About this task:
A full and exact copy of the listing that follows is needed.

Data for review:

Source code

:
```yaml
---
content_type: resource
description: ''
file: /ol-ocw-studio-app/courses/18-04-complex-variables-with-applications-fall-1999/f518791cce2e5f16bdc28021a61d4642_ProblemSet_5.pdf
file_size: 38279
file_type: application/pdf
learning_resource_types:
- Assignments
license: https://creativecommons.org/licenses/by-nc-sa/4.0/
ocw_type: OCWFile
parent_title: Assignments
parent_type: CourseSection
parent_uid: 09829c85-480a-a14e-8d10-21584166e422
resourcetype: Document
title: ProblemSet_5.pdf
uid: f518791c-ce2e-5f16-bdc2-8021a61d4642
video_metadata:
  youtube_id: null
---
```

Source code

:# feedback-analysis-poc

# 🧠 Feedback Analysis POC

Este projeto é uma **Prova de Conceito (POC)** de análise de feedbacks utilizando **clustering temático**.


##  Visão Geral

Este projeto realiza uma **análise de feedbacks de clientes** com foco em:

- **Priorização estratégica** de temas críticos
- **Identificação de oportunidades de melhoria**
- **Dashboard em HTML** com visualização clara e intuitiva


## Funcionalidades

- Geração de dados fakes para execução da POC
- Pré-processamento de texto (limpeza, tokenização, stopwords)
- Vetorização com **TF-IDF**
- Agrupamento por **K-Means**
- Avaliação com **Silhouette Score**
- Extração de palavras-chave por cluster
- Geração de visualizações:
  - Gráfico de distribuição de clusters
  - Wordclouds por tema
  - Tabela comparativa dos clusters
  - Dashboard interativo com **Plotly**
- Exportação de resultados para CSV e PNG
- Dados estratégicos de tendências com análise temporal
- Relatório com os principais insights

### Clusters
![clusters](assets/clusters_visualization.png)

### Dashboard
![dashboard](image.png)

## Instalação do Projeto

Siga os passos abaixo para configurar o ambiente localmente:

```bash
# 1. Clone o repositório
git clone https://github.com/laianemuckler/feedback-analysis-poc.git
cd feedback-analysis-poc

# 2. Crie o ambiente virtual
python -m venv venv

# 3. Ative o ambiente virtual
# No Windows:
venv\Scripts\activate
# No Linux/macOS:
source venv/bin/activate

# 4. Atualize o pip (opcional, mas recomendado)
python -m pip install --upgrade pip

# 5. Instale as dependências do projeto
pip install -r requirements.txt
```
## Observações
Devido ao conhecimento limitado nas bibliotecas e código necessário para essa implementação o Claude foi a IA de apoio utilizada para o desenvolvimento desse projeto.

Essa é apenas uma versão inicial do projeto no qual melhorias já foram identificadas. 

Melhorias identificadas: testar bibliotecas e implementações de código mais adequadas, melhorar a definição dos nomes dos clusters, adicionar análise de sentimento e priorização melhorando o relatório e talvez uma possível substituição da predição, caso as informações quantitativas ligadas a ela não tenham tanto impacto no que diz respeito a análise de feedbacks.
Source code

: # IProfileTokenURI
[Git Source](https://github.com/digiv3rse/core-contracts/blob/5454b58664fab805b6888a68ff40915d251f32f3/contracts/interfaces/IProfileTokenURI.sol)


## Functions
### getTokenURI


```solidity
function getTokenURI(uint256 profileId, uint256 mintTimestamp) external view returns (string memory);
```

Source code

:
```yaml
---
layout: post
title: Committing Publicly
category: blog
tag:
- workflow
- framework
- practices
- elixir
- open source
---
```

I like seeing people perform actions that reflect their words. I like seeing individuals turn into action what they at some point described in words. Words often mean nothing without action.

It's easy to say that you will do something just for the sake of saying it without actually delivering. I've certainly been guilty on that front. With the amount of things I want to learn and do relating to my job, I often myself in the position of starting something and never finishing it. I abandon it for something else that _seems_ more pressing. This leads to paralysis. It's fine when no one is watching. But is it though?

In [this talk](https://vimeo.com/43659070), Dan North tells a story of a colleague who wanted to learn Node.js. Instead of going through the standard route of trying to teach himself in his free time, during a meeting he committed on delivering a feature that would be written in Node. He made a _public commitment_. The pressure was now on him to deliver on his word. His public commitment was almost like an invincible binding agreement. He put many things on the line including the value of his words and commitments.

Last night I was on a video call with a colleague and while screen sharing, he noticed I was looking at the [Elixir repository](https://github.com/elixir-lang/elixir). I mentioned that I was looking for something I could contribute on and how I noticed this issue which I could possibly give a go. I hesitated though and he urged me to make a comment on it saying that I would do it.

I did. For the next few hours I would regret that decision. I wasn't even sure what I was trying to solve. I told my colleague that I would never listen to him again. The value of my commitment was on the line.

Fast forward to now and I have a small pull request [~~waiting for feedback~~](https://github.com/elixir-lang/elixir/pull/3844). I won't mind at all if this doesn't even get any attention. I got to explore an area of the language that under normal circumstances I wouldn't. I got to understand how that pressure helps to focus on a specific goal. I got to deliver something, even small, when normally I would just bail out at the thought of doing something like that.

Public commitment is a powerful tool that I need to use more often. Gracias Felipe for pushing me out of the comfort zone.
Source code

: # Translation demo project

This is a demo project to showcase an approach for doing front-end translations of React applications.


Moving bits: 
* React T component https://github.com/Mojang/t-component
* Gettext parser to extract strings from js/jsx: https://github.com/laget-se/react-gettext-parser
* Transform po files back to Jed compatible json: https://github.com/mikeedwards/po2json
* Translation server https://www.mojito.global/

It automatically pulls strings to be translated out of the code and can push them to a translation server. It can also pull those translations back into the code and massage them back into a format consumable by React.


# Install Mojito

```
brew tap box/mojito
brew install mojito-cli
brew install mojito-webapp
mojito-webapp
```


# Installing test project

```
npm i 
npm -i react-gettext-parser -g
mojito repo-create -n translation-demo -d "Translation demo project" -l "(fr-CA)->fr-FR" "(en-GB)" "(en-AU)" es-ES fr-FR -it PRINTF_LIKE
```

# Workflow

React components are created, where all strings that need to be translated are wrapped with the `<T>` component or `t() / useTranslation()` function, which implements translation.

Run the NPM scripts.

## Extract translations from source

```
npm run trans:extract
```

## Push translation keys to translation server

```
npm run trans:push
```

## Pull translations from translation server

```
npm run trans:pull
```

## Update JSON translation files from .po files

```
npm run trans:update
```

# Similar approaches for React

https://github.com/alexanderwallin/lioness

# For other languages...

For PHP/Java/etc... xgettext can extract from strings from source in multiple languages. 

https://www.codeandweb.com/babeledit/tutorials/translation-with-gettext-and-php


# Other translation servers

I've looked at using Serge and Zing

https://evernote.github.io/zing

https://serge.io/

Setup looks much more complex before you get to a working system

Exercise response:
Source code

:
```yaml
---
content_type: resource
description: ''
file: /ol-ocw-studio-app/courses/18-04-complex-variables-with-applications-fall-1999/f518791cce2e5f16bdc28021a61d4642_ProblemSet_5.pdf
file_size: 38279
file_type: application/pdf
learning_resource_types:
- Assignments
license: https://creativecommons.org/licenses/by-nc-sa/4.0/
ocw_type: OCWFile
parent_title: Assignments
parent_type: CourseSection
parent_uid: 09829c85-480a-a14e-8d10-21584166e422
resourcetype: Document
title: ProblemSet_5.pdf
uid: f518791c-ce2e-5f16-bdc2-8021a61d4642
video_metadata:
  youtube_id: null
---
```

Source code

:# feedback-analysis-poc

# 🧠 Feedback Analysis POC

Este projeto é uma **Prova de Conceito (POC)** de análise de feedbacks utilizando **clustering temático**.


##  Visão Geral

Este projeto realiza uma **análise de feedbacks de clientes** com foco em:

- **Priorização estratégica** de temas críticos
- **Identificação de oportunidades de melhoria**
- **Dashboard em HTML** com visualização clara e intuitiva


## Funcionalidades

- Geração de dados fakes para execução da POC
- Pré-processamento de texto (limpeza, tokenização, stopwords)
- Vetorização com **TF-IDF**
- Agrupamento por **K-Means**
- Avaliação com **Silhouette Score**
- Extração de palavras-chave por cluster
- Geração de visualizações:
  - Gráfico de distribuição de clusters
  - Wordclouds por tema
  - Tabela comparativa dos clusters
  - Dashboard interativo com **Plotly**
- Exportação de resultados para CSV e PNG
- Dados estratégicos de tendências com análise temporal
- Relatório com os principais insights

### Clusters
![clusters](assets/clusters_visualization.png)

### Dashboard
![dashboard](image.png)

## Instalação do Projeto

Siga os passos abaixo para configurar o ambiente localmente:

```bash
# 1. Clone o repositório
git clone https://github.com/laianemuckler/feedback-analysis-poc.git
cd feedback-analysis-poc

# 2. Crie o ambiente virtual
python -m venv venv

# 3. Ative o ambiente virtual
# No Windows:
venv\Scripts\activate
# No Linux/macOS:
source venv/bin/activate

# 4. Atualize o pip (opcional, mas recomendado)
python -m pip install --upgrade pip

# 5. Instale as dependências do projeto
pip install -r requirements.txt
```
## Observações
Devido ao conhecimento limitado nas bibliotecas e código necessário para essa implementação o Claude foi a IA de apoio utilizada para o desenvolvimento desse projeto.

Essa é apenas uma versão inicial do projeto no qual melhorias já foram identificadas. 

Melhorias identificadas: testar bibliotecas e implementações de código mais adequadas, melhorar a definição dos nomes dos clusters, adicionar análise de sentimento e priorização melhorando o relatório e talvez uma possível substituição da predição, caso as informações quantitativas ligadas a ela não tenham tanto impacto no que diz respeito a análise de feedbacks.
Source code

: # IProfileTokenURI
[Git Source](https://github.com/digiv3rse/core-contracts/blob/5454b58664fab805b6888a68ff40915d251f32f3/contracts/interfaces/IProfileTokenURI.sol)


## Functions
### getTokenURI


```solidity
function getTokenURI(uint256 profileId, uint256 mintTimestamp) external view returns (string memory);
```

Source code

:
```yaml
---
layout: post
title: Committing Publicly
category: blog
tag:
- workflow
- framework
- practices
- elixir
- open source
---
```

I like seeing people perform actions that reflect their words. I like seeing individuals turn into action what they at some point described in words. Words often mean nothing without action.

It's easy to say that you will do something just for the sake of saying it without actually delivering. I've certainly been guilty on that front. With the amount of things I want to learn and do relating to my job, I often myself in the position of starting something and never finishing it. I abandon it for something else that _seems_ more pressing. This leads to paralysis. It's fine when no one is watching. But is it though?

In [this talk](https://vimeo.com/43659070), Dan North tells a story of a colleague who wanted to learn Node.js. Instead of going through the standard route of trying to teach himself in his free time, during a meeting he committed on delivering a feature that would be written in Node. He made a _public commitment_. The pressure was now on him to deliver on his word. His public commitment was almost like an invincible binding agreement. He put many things on the line including the value of his words and commitments.

Last night I was on a video call with a colleague and while screen sharing, he noticed I was looking at the [Elixir repository](https://github.com/elixir-lang/elixir). I mentioned that I was looking for something I could contribute on and how I noticed this issue which I could possibly give a go. I hesitated though and he urged me to make a comment on it saying that I would do it.

I did. For the next few hours I would regret that decision. I wasn't even sure what I was trying to solve. I told my colleague that I would never listen to him again. The value of my commitment was on the line.

Fast forward to now and I have a small pull request [~~waiting for feedback~~](https://github.com/elixir-lang/elixir/pull/3844). I won't mind at all if this doesn't even get any attention. I got to explore an area of the language that under normal circumstances I wouldn't. I got to understand how that pressure helps to focus on a specific goal. I got to deliver something, even small, when normally I would just bail out at the thought of doing something like that.

Public commitment is a powerful tool that I need to use more often. Gracias Felipe for pushing me out of the comfort zone.
Source code

: # Translation demo project

This is a demo project to showcase an approach for doing front-end translations of React applications.


Moving bits: 
* React T component https://github.com/Mojang/t-component
* Gettext parser to extract strings from js/jsx: https://github.com/laget-se/react-gettext-parser
* Transform po files back to Jed compatible json: https://github.com/mikeedwards/po2json
* Translation server https://www.mojito.global/

It automatically pulls strings to be translated out of the code and can push them to a translation server. It can also pull those translations back into the code and massage them back into a format consumable by React.


# Install Mojito

```
brew tap box/mojito
brew install mojito-cli
brew install mojito-webapp
mojito-webapp
```


# Installing test project

```
npm i 
npm -i react-gettext-parser -g
mojito repo-create -n translation-demo -d "Translation demo project" -l "(fr-CA)->fr-FR" "(en-GB)" "(en-AU)" es-ES fr-FR -it PRINTF_LIKE
```

# Workflow

React components are created, where all strings that need to be translated are wrapped with the `<T>` component or `t() / useTranslation()` function, which implements translation.

Run the NPM scripts.

## Extract translations from source

```
npm run trans:extract
```

## Push translation keys to translation server

```
npm run trans:push
```

## Pull translations from translation server

```
npm run trans:pull
```

## Update JSON translation files from .po files

```
npm run trans:update
```

# Similar approaches for React

https://github.com/alexanderwallin/lioness

# For other languages...

For PHP/Java/etc... xgettext can extract from strings from source in multiple languages. 

https://www.codeandweb.com/babeledit/tutorials/translation-with-gettext-and-php


# Other translation servers

I've looked at using Serge and Zing

https://evernote.github.io/zing

https://serge.io/

Setup looks much more complex before you get to a working system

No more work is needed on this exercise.